[Provided entries]:

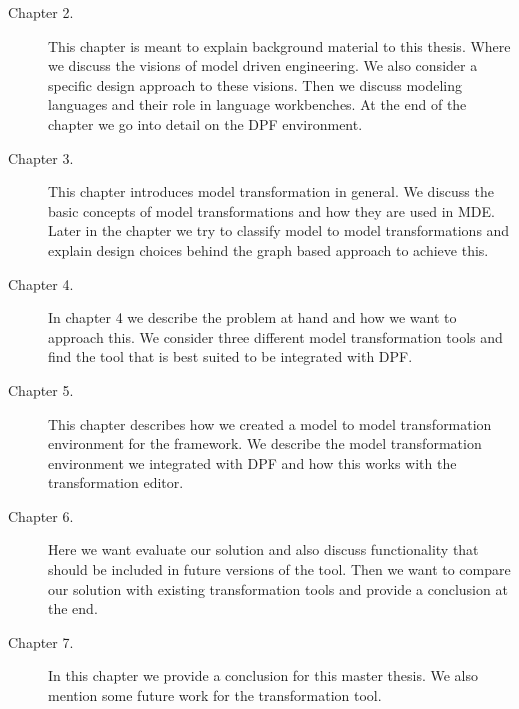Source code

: \begin{description}
  \item[Chapter 2.] This chapter is meant to explain background material to this
  thesis. Where we discuss the visions of model driven engineering. We also
  consider a specific design approach to these visions. Then we discuss modeling
  languages and their role in language workbenches. At the end of the chapter we
  go into detail on the DPF environment. 
  
  \item[Chapter 3.] This chapter introduces model transformation in general. We
  discuss the basic concepts of model transformations and how they are used in
  MDE. Later in the chapter we try to classify model to model transformations
  and explain design choices behind the graph based approach to achieve this.
  
  
  \item[Chapter 4.] In chapter 4 we describe the problem at hand and how we want
  to approach this. We consider three different model transformation tools and
  find the tool that is best suited to be integrated with DPF. 
  
  
  \item[Chapter 5.] This chapter describes how we created a model
  to model transformation environment for the framework. We describe the model
  transformation environment we integrated with DPF and how this works with the
  transformation editor. 
  
  
  \item[Chapter 6.] Here we want evaluate our solution and also discuss
  functionality that should be included in future versions of the tool. Then we
  want to compare our solution with existing transformation tools and provide a
  conclusion at the end. 
  
  \item[Chapter 7.] In this chapter we provide a conclusion for this master
  thesis. We also mention some future work for the transformation tool. 
\end{description}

[Problem to solve]:
Please transcribe only the lines in the records above running from the line that has "and explain design" through the line that has "to model transformation environment", both included, exactly as they appear.

[Task result]:
  and explain design choices behind the graph based approach to achieve this.
  
  
  \item[Chapter 4.] In chapter 4 we describe the problem at hand and how we want
  to approach this. We consider three different model transformation tools and
  find the tool that is best suited to be integrated with DPF. 
  
  
  \item[Chapter 5.] This chapter describes how we created a model
  to model transformation environment for the framework. We describe the model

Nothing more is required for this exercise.